Report each line of the data that includes the word "files".

------ DATASET EXCERPTS ------

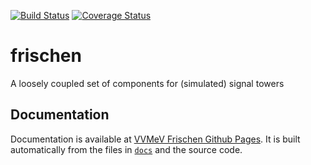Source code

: [![Build Status](https://travis-ci.org/vvmev/frischen.svg?branch=master)](https://travis-ci.org/vvmev/frischen)
[![Coverage Status](https://coveralls.io/repos/github/vvmev/frischen/badge.svg?branch=master)](https://coveralls.io/github/vvmev/frischen?branch=master)

# frischen
A loosely coupled set of components for (simulated) signal towers

## Documentation

Documentation is available at [VVMeV Frischen Github Pages](https://vvmev.github.io/frischen/).  It is built automatically from the files in [`docs`](./docs) and the source code.
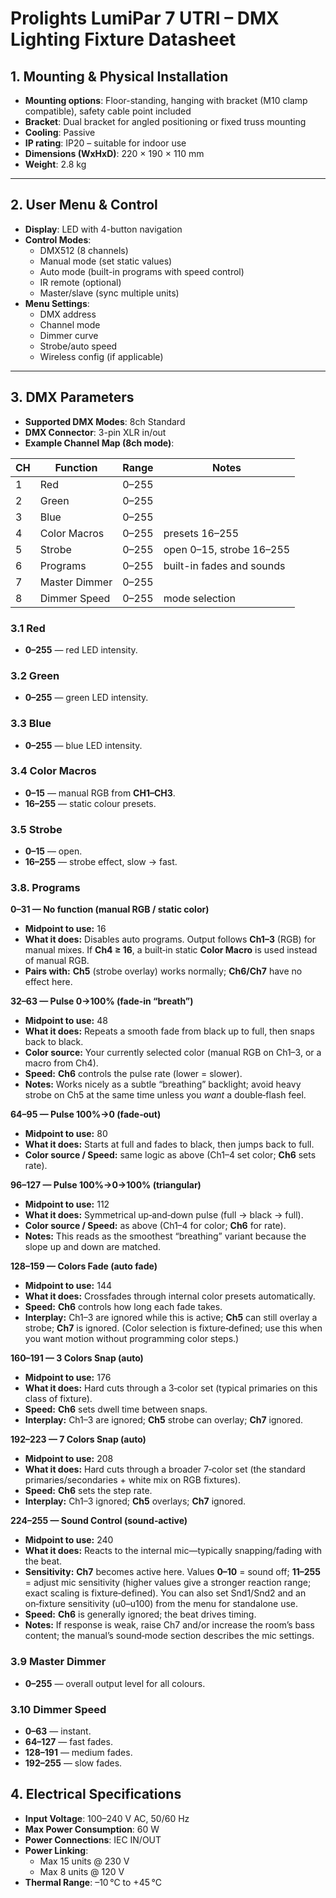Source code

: # Prolights LumiPar 7 UTRI – DMX Lighting Fixture Datasheet

## 1. Mounting & Physical Installation

* **Mounting options**: Floor-standing, hanging with bracket (M10 clamp compatible), safety cable point included
* **Bracket**: Dual bracket for angled positioning or fixed truss mounting
* **Cooling**: Passive
* **IP rating**: IP20 – suitable for indoor use
* **Dimensions (WxHxD)**: 220 × 190 × 110 mm
* **Weight**: 2.8 kg

---

## 2. User Menu & Control

* **Display**: LED with 4-button navigation
* **Control Modes**:
  * DMX512 (8 channels)
  * Manual mode (set static values)
  * Auto mode (built-in programs with speed control)
  * IR remote (optional)
  * Master/slave (sync multiple units)
* **Menu Settings**:
  * DMX address
  * Channel mode
  * Dimmer curve
  * Strobe/auto speed
  * Wireless config (if applicable)

---

## 3. DMX Parameters

* **Supported DMX Modes**: 8ch Standard
* **DMX Connector**: 3-pin XLR in/out
* **Example Channel Map (8ch mode)**:

| CH | Function       | Range | Notes |
| -- | -------------- | ----- | ----- |
| 1  | Red            | 0–255 |       |
| 2  | Green          | 0–255 |       |
| 3  | Blue           | 0–255 |       |
| 4  | Color Macros   | 0–255 | presets 16–255 |
| 5  | Strobe         | 0–255 | open 0–15, strobe 16–255 |
| 6  | Programs       | 0–255 | built-in fades and sounds |
| 7  | Master Dimmer  | 0–255 |       |
| 8  | Dimmer Speed   | 0–255 | mode selection |

### 3.1 Red

* **0–255** — red LED intensity.

### 3.2 Green

* **0–255** — green LED intensity.

### 3.3 Blue

* **0–255** — blue LED intensity.

### 3.4 Color Macros

* **0–15** — manual RGB from **CH1–CH3**.
* **16–255** — static colour presets.

### 3.5 Strobe

* **0–15** — open.
* **16–255** — strobe effect, slow → fast.

### 3.8. Programs

**0–31 — No function (manual RGB / static color)**

* **Midpoint to use:** 16
* **What it does:** Disables auto programs. Output follows **Ch1–3** (RGB) for manual mixes. If **Ch4 ≥ 16**, a built‑in static **Color Macro** is used instead of manual RGB.
* **Pairs with:** **Ch5** (strobe overlay) works normally; **Ch6/Ch7** have no effect here. 

**32–63 — Pulse 0→100% (fade‑in “breath”)**

* **Midpoint to use:** 48
* **What it does:** Repeats a smooth fade from black up to full, then snaps back to black.
* **Color source:** Your currently selected color (manual RGB on Ch1–3, or a macro from Ch4).
* **Speed:** **Ch6** controls the pulse rate (lower = slower).
* **Notes:** Works nicely as a subtle “breathing” backlight; avoid heavy strobe on Ch5 at the same time unless you *want* a double‑flash feel. 

**64–95 — Pulse 100%→0 (fade‑out)**

* **Midpoint to use:** 80
* **What it does:** Starts at full and fades to black, then jumps back to full.
* **Color source / Speed:** same logic as above (Ch1–4 set color; **Ch6** sets rate). 

**96–127 — Pulse 100%→0→100% (triangular)**

* **Midpoint to use:** 112
* **What it does:** Symmetrical up‑and‑down pulse (full → black → full).
* **Color source / Speed:** as above (Ch1–4 for color; **Ch6** for rate).
* **Notes:** This reads as the smoothest “breathing” variant because the slope up and down are matched. 

**128–159 — Colors Fade (auto fade)**

* **Midpoint to use:** 144
* **What it does:** Crossfades through internal color presets automatically.
* **Speed:** **Ch6** controls how long each fade takes.
* **Interplay:** Ch1–3 are ignored while this is active; **Ch5** can still overlay a strobe; **Ch7** is ignored. (Color selection is fixture‑defined; use this when you want motion without programming color steps.) 

**160–191 — 3 Colors Snap (auto)**

* **Midpoint to use:** 176
* **What it does:** Hard cuts through a 3‑color set (typical primaries on this class of fixture).
* **Speed:** **Ch6** sets dwell time between snaps.
* **Interplay:** Ch1–3 are ignored; **Ch5** strobe can overlay; **Ch7** ignored. 

**192–223 — 7 Colors Snap (auto)**

* **Midpoint to use:** 208
* **What it does:** Hard cuts through a broader 7‑color set (the standard primaries/secondaries + white mix on RGB fixtures).
* **Speed:** **Ch6** sets the step rate.
* **Interplay:** Ch1–3 ignored; **Ch5** overlays; **Ch7** ignored.

**224–255 — Sound Control (sound‑active)**

* **Midpoint to use:** 240
* **What it does:** Reacts to the internal mic—typically snapping/fading with the beat.
* **Sensitivity:** **Ch7** becomes active here. Values **0–10** = sound off; **11–255** = adjust mic sensitivity (higher values give a stronger reaction range; exact scaling is fixture‑defined). You can also set Snd1/Snd2 and an on‑fixture sensitivity (u0–u100) from the menu for standalone use.
* **Speed:** **Ch6** is generally ignored; the beat drives timing.
* **Notes:** If response is weak, raise Ch7 and/or increase the room’s bass content; the manual’s sound‑mode section describes the mic settings.

### 3.9 Master Dimmer

* **0–255** — overall output level for all colours.

### 3.10 Dimmer Speed

* **0–63** — instant.
* **64–127** — fast fades.
* **128–191** — medium fades.
* **192–255** — slow fades.

## 4. Electrical Specifications

* **Input Voltage**: 100–240 V AC, 50/60 Hz
* **Max Power Consumption**: 60 W
* **Power Connections**: IEC IN/OUT
* **Power Linking**:
  * Max 15 units @ 230 V
  * Max 8 units @ 120 V
* **Thermal Range**: –10 °C to +45 °C

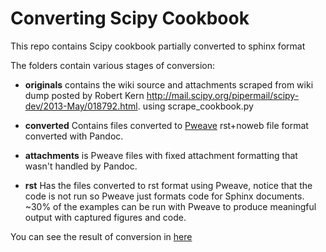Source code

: # Converting Scipy Cookbook

This repo contains Scipy cookbook partially converted to sphinx format

The folders contain various stages of conversion:

* **originals** contains the wiki source and attachments scraped from
   wiki dump posted by Robert Kern
   http://mail.scipy.org/pipermail/scipy-dev/2013-May/018792.html. using
   scrape_cookbook.py
   
* **converted** Contains files converted to
   [Pweave](http://mpastell.com) rst+noweb file format converted with Pandoc.
   
* **attachments** is Pweave files with fixed attachment formatting
    that wasn't handled by Pandoc.

* **rst** Has the files converted to rst format using Pweave, notice
    that the code is not run so Pweave just formats code for Sphinx
    documents. ~30% of the examples can be run with Pweave to produce
    meaningful output with captured figures and code.

You can see the result of conversion in [here](http://mpastell.github.io)
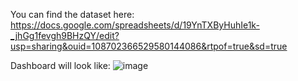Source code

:   You can find the dataset here: https://docs.google.com/spreadsheets/d/19YnTXByHuhIe1k-_jhGg1fevgh9BHzQY/edit?usp=sharing&ouid=108702366529580144086&rtpof=true&sd=true
  
  Dashboard will look like:
![image](https://user-images.githubusercontent.com/73091421/229330306-7993ff1b-9205-41d4-9586-eb299d978565.png)
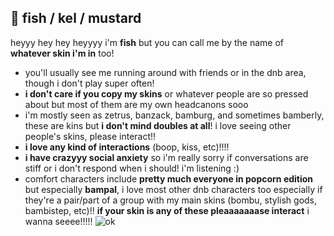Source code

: ## 🍔 fish / kel / mustard
heyyy hey hey heyyyy i'm **fish** but you can call me by the name of **whatever skin i'm in** too!
- you'll usually see me running around with friends or in the dnb area, though i don't play super often!
- **i don't care if you copy my skins** or whatever people are so pressed about but most of them are my own headcanons sooo
- i'm mostly seen as zetrus, banzack, bamburg, and sometimes bamberly, these are kins but **i don't mind doubles at all**! i love seeing other people's skins, please interact!!
- **i love any kind of interactions** (boop, kiss, etc)!!!!
- **i have crazyyy social anxiety** so i'm really sorry if conversations are stiff or i don't respond when i should! i'm listening :)
- comfort characters include **pretty much everyone in popcorn edition** but especially **bampal**, i love most other dnb characters too especially if they're a pair/part of a group with my main skins (bombu, stylish gods, bambistep, etc)!! **if your skin is any of these pleaaaaaaase interact** i wanna seeee!!!!!
![ok](https://m.gjcdn.net/fireside-post-image/1400/13674411-xe3ruefb-v4.webp)
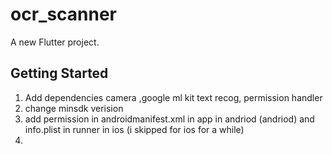 # ocr_scanner

A new Flutter project.

## Getting Started

1. Add dependencies camera ,google ml kit text recog, permission handler
2. change minsdk verision
3. add permission in androidmanifest.xml in app in andriod  (andriod) and info.plist in     runner in ios (i skipped for ios for a while)
4. 


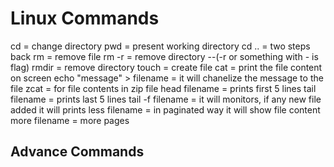 # Linux Commands

cd = change directory 
pwd = present working directory 
cd .. = two steps back 
rm = remove file 
rm -r = remove directory  --(-r or something with - is flag)
rmdir = remove directory
touch = create file 
cat = print the file content on screen 
echo "message" > filename = it will chanelize the message to the file 
zcat = for file contents in zip file 
head filename = prints first 5 lines 
tail filename = prints last 5 lines 
tail -f filename = it will monitors, if any new file added it will prints 
less filename = in paginated way it will show file content
more filename = more pages 

## Advance Commands 
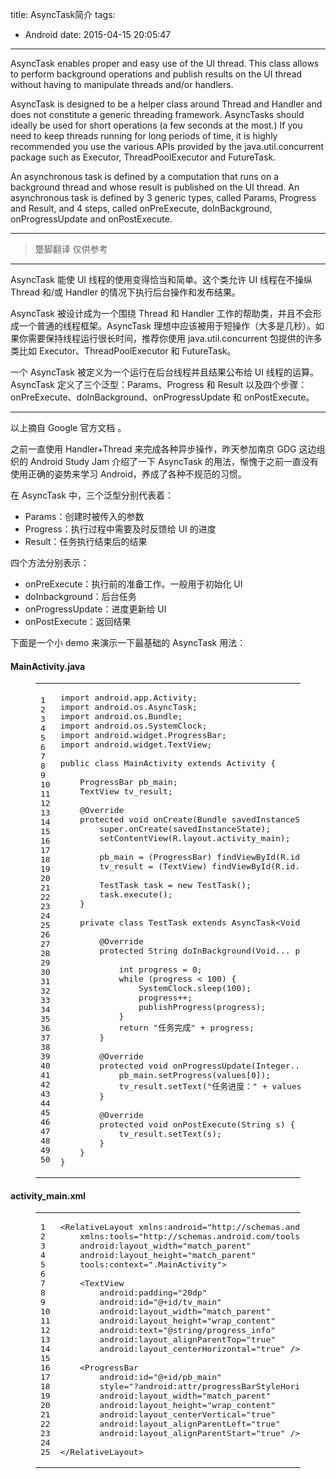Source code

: title: AsyncTask简介
tags:
  - Android
date: 2015-04-15 20:05:47
---

AsyncTask enables proper and easy use of the UI thread. This class allows to perform background operations and publish results on the UI thread without having to manipulate threads and/or handlers.

<a id="more"></a>

AsyncTask is designed to be a helper class around Thread and Handler and does not constitute a generic threading framework. AsyncTasks should ideally be used for short operations (a few seconds at the most.) If you need to keep threads running for long periods of time, it is highly recommended you use the various APIs provided by the java.util.concurrent package such as Executor, ThreadPoolExecutor and FutureTask.

An asynchronous task is defined by a computation that runs on a background thread and whose result is published on the UI thread. An asynchronous task is defined by 3 generic types, called Params, Progress and Result, and 4 steps, called onPreExecute, doInBackground, onProgressUpdate and onPostExecute.

* * *

> 蹩脚翻译 仅供参考

* * *

AsyncTask 能使 UI 线程的使用变得恰当和简单。这个类允许 UI 线程在不操纵 Thread 和/或 Handler 的情况下执行后台操作和发布结果。

AsyncTask 被设计成为一个围绕 Thread 和 Handler 工作的帮助类，并且不会形成一个普通的线程框架。AsyncTask 理想中应该被用于短操作（大多是几秒）。如果你需要保持线程运行很长时间，推荐你使用 java.util.concurrent 包提供的许多类比如 Executor、ThreadPoolExecutor 和 FutureTask。

一个 AsyncTask 被定义为一个运行在后台线程并且结果公布给 UI 线程的运算。AsyncTask 定义了三个泛型：Params、Progress 和 Result 以及四个步骤：onPreExecute、doInBackground、onProgressUpdate 和 onPostExecute。

* * *

以上摘自 Google 官方文档 。

之前一直使用 Handler+Thread 来完成各种异步操作，昨天参加南京 GDG 这边组织的 Android Study Jam 介绍了一下 AsyncTask 的用法，惭愧于之前一直没有使用正确的姿势来学习 Android，养成了各种不规范的习惯。

在 AsyncTask 中，三个泛型分别代表着：

*   Params：创建时被传入的参数
*   Progress：执行过程中需要及时反馈给 UI 的进度
*   Result：任务执行结束后的结果

四个方法分别表示：

*   onPreExecute：执行前的准备工作。一般用于初始化 UI
*   doInbackground：后台任务
*   onProgressUpdate：进度更新给 UI
*   onPostExecute：返回结果

下面是一个小 demo 来演示一下最基础的 AsyncTask 用法：

#### MainActivity.java
<figure class="highlight scala"><table><tr><td class="gutter"><pre><span class="line">1</span>
<span class="line">2</span>
<span class="line">3</span>
<span class="line">4</span>
<span class="line">5</span>
<span class="line">6</span>
<span class="line">7</span>
<span class="line">8</span>
<span class="line">9</span>
<span class="line">10</span>
<span class="line">11</span>
<span class="line">12</span>
<span class="line">13</span>
<span class="line">14</span>
<span class="line">15</span>
<span class="line">16</span>
<span class="line">17</span>
<span class="line">18</span>
<span class="line">19</span>
<span class="line">20</span>
<span class="line">21</span>
<span class="line">22</span>
<span class="line">23</span>
<span class="line">24</span>
<span class="line">25</span>
<span class="line">26</span>
<span class="line">27</span>
<span class="line">28</span>
<span class="line">29</span>
<span class="line">30</span>
<span class="line">31</span>
<span class="line">32</span>
<span class="line">33</span>
<span class="line">34</span>
<span class="line">35</span>
<span class="line">36</span>
<span class="line">37</span>
<span class="line">38</span>
<span class="line">39</span>
<span class="line">40</span>
<span class="line">41</span>
<span class="line">42</span>
<span class="line">43</span>
<span class="line">44</span>
<span class="line">45</span>
<span class="line">46</span>
<span class="line">47</span>
<span class="line">48</span>
<span class="line">49</span>
<span class="line">50</span>
</pre></td><td class="code"><pre><span class="line"><span class="keyword">import</span> android.app.<span class="type">Activity</span>;</span>
<span class="line"><span class="keyword">import</span> android.os.<span class="type">AsyncTask</span>;</span>
<span class="line"><span class="keyword">import</span> android.os.<span class="type">Bundle</span>;</span>
<span class="line"><span class="keyword">import</span> android.os.<span class="type">SystemClock</span>;</span>
<span class="line"><span class="keyword">import</span> android.widget.<span class="type">ProgressBar</span>;</span>
<span class="line"><span class="keyword">import</span> android.widget.<span class="type">TextView</span>;</span>
<span class="line"></span>
<span class="line">public <span class="class"><span class="keyword">class</span> <span class="title">MainActivity</span> <span class="keyword"><span class="keyword">extends</span></span> <span class="title">Activity</span> &#123;</span></span>
<span class="line"></span>
<span class="line">    <span class="type">ProgressBar</span> pb_main;</span>
<span class="line">    <span class="type">TextView</span> tv_result;</span>
<span class="line"></span>
<span class="line">    <span class="annotation">@Override</span></span>
<span class="line">    <span class="keyword">protected</span> void onCreate(<span class="type">Bundle</span> savedInstanceState) &#123;</span>
<span class="line">        <span class="keyword">super</span>.onCreate(savedInstanceState);</span>
<span class="line">        setContentView(<span class="type">R</span>.layout.activity_main);</span>
<span class="line"></span>
<span class="line">        pb_main = (<span class="type">ProgressBar</span>) findViewById(<span class="type">R</span>.id.pb_main);</span>
<span class="line">        tv_result = (<span class="type">TextView</span>) findViewById(<span class="type">R</span>.id.tv_main);</span>
<span class="line"></span>
<span class="line">        <span class="type">TestTask</span> task = <span class="keyword">new</span> <span class="type">TestTask</span>();</span>
<span class="line">        task.execute();</span>
<span class="line">    &#125;</span>
<span class="line"></span>
<span class="line">    <span class="keyword">private</span> <span class="class"><span class="keyword">class</span> <span class="title">TestTask</span> <span class="keyword"><span class="keyword">extends</span></span> <span class="title">AsyncTask&lt;Void</span>, <span class="title">Integer</span>, <span class="title">String&gt;</span> &#123;</span></span>
<span class="line"></span>
<span class="line">        <span class="annotation">@Override</span></span>
<span class="line">        <span class="keyword">protected</span> <span class="type">String</span> doInBackground(<span class="type">Void</span>... params) &#123;</span>
<span class="line"></span>
<span class="line">            int progress = <span class="number">0</span>;</span>
<span class="line">            <span class="keyword">while</span> (progress &lt; <span class="number">100</span>) &#123;</span>
<span class="line">                <span class="type">SystemClock</span>.sleep(<span class="number">100</span>);</span>
<span class="line">                progress++;</span>
<span class="line">                publishProgress(progress);</span>
<span class="line">            &#125;</span>
<span class="line">            <span class="keyword">return</span> <span class="string">"任务完成"</span> + progress;</span>
<span class="line">        &#125;</span>
<span class="line"></span>
<span class="line">        <span class="annotation">@Override</span></span>
<span class="line">        <span class="keyword">protected</span> void onProgressUpdate(<span class="type">Integer</span>... values) &#123;</span>
<span class="line">            pb_main.setProgress(values[<span class="number">0</span>]);</span>
<span class="line">            tv_result.setText(<span class="string">"任务进度："</span> + values[<span class="number">0</span>] + <span class="string">""</span>);</span>
<span class="line">        &#125;</span>
<span class="line"></span>
<span class="line">        <span class="annotation">@Override</span></span>
<span class="line">        <span class="keyword">protected</span> void onPostExecute(<span class="type">String</span> s) &#123;</span>
<span class="line">            tv_result.setText(s);</span>
<span class="line">        &#125;</span>
<span class="line">    &#125;</span>
<span class="line">&#125;</span>
</pre></td></tr></table></figure>

#### activity_main.xml
<figure class="highlight nix"><table><tr><td class="gutter"><pre><span class="line">1</span>
<span class="line">2</span>
<span class="line">3</span>
<span class="line">4</span>
<span class="line">5</span>
<span class="line">6</span>
<span class="line">7</span>
<span class="line">8</span>
<span class="line">9</span>
<span class="line">10</span>
<span class="line">11</span>
<span class="line">12</span>
<span class="line">13</span>
<span class="line">14</span>
<span class="line">15</span>
<span class="line">16</span>
<span class="line">17</span>
<span class="line">18</span>
<span class="line">19</span>
<span class="line">20</span>
<span class="line">21</span>
<span class="line">22</span>
<span class="line">23</span>
<span class="line">24</span>
<span class="line">25</span>
</pre></td><td class="code"><pre><span class="line">&lt;RelativeLayout xmlns:<span class="variable">android=</span><span class="string">"http://schemas.android.com/apk/res/android"</span></span>
<span class="line">    xmlns:<span class="variable">tools=</span><span class="string">"http://schemas.android.com/tools"</span></span>
<span class="line">    android:<span class="variable">layout_width=</span><span class="string">"match_parent"</span></span>
<span class="line">    android:<span class="variable">layout_height=</span><span class="string">"match_parent"</span></span>
<span class="line">    tools:<span class="variable">context=</span><span class="string">".MainActivity"</span>&gt;</span>
<span class="line">    </span>
<span class="line">    &lt;TextView</span>
<span class="line">        android:<span class="variable">padding=</span><span class="string">"20dp"</span></span>
<span class="line">        android:<span class="variable">id=</span><span class="string">"@+id/tv_main"</span></span>
<span class="line">        android:<span class="variable">layout_width=</span><span class="string">"match_parent"</span></span>
<span class="line">        android:<span class="variable">layout_height=</span><span class="string">"wrap_content"</span></span>
<span class="line">        android:<span class="variable">text=</span><span class="string">"@string/progress_info"</span></span>
<span class="line">        android:<span class="variable">layout_alignParentTop=</span><span class="string">"true"</span></span>
<span class="line">        android:<span class="variable">layout_centerHorizontal=</span><span class="string">"true"</span> /&gt;</span>
<span class="line">    </span>
<span class="line">    &lt;ProgressBar</span>
<span class="line">        android:<span class="variable">id=</span><span class="string">"@+id/pb_main"</span></span>
<span class="line">        <span class="variable">style=</span><span class="string">"?android:attr/progressBarStyleHorizontal"</span></span>
<span class="line">        android:<span class="variable">layout_width=</span><span class="string">"match_parent"</span></span>
<span class="line">        android:<span class="variable">layout_height=</span><span class="string">"wrap_content"</span></span>
<span class="line">        android:<span class="variable">layout_centerVertical=</span><span class="string">"true"</span></span>
<span class="line">        android:<span class="variable">layout_alignParentLeft=</span><span class="string">"true"</span></span>
<span class="line">        android:<span class="variable">layout_alignParentStart=</span><span class="string">"true"</span> /&gt;</span>
<span class="line">        </span>
<span class="line">&lt;/RelativeLayout&gt;</span>
</pre></td></tr></table></figure>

------

REPLY -
Documentation is available at [VVMeV Frischen Github Pages](https://vvmev.github.io/frischen/).  It is built automatically from the files in [`docs`](./docs) and the source code.
* **converted** Contains files converted to
* **attachments** is Pweave files with fixed attachment formatting
* **rst** Has the files converted to rst format using Pweave, notice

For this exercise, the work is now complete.